> **EXERCISE**
From the first line of the data below through the line holding "### Data collection", write out each line exactly as it stands.

> **RECORDS FOR THIS TASK**
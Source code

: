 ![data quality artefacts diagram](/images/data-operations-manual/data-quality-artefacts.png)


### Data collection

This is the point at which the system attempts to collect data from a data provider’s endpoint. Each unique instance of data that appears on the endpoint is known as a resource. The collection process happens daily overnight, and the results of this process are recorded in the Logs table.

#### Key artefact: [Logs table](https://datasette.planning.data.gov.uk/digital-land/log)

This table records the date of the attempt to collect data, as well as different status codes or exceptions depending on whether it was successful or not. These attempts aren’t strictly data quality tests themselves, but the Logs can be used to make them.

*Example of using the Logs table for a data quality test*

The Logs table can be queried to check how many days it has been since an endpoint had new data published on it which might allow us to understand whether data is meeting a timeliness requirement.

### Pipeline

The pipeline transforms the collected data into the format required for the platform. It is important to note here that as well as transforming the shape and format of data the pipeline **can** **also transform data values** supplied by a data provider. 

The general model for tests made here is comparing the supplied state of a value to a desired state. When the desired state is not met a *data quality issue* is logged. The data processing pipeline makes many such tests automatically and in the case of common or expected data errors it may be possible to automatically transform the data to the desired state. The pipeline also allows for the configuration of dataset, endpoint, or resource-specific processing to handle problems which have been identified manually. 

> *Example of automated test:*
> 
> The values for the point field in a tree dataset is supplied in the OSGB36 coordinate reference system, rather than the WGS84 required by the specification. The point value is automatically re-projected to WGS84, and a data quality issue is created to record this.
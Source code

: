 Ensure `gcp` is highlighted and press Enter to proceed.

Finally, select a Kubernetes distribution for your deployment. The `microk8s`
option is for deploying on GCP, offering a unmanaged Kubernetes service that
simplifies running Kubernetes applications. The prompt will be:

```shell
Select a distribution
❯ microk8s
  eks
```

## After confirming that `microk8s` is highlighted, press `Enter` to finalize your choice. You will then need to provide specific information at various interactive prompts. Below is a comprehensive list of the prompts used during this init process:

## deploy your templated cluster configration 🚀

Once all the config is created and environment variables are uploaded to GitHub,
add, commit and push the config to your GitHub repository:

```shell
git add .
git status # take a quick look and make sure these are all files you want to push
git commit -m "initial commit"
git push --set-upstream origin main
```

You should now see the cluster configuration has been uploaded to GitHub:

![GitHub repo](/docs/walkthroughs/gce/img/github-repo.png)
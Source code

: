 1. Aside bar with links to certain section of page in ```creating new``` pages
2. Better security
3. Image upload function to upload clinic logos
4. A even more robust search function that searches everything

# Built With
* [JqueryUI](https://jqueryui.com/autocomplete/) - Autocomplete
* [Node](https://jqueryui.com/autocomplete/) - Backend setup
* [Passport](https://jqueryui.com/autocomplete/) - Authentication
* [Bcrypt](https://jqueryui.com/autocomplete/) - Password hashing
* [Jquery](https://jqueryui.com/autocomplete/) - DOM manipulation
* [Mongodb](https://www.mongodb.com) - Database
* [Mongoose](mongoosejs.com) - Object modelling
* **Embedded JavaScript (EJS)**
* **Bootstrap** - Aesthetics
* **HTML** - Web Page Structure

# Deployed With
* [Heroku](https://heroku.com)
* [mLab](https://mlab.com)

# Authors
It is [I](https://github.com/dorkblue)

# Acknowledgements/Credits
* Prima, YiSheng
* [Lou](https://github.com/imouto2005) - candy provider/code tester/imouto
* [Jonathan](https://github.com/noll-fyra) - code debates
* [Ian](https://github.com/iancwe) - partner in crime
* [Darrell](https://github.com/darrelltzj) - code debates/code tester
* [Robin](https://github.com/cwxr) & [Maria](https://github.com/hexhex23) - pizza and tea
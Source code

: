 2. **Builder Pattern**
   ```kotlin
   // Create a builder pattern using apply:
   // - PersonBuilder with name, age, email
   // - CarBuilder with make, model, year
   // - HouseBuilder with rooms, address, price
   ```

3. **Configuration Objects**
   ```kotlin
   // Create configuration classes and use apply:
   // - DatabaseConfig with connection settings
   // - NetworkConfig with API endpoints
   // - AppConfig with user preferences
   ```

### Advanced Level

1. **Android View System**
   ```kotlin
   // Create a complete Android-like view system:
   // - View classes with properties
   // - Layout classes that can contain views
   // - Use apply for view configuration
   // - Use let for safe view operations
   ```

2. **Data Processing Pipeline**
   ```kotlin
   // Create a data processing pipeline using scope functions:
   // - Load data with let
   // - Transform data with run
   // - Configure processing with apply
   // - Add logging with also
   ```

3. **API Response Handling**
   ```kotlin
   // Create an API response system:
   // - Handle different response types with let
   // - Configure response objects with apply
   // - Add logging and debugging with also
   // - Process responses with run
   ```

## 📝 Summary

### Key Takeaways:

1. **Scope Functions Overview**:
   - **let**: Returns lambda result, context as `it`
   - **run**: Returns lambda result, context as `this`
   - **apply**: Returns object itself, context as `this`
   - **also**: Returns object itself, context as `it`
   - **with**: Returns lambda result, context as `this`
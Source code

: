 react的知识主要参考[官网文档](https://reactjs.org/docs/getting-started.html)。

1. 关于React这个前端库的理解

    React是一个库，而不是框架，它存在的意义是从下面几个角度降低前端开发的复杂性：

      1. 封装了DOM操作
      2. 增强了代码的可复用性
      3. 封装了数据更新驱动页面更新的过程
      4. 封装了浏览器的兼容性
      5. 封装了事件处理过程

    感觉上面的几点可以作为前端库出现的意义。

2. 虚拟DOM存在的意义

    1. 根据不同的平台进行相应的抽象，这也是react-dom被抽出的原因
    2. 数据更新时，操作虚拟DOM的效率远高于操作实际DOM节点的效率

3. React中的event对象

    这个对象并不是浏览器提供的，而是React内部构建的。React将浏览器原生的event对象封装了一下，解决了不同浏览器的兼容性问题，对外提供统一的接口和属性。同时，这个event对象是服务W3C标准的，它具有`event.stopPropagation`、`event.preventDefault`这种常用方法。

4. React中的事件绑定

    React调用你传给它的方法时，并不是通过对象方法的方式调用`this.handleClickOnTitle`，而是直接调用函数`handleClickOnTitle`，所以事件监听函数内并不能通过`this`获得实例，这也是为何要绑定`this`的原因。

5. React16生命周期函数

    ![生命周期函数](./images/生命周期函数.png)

> **REPLY TO THE EXERCISE**
Source code

: ![data quality artefacts diagram](/images/data-operations-manual/data-quality-artefacts.png)


### Data collection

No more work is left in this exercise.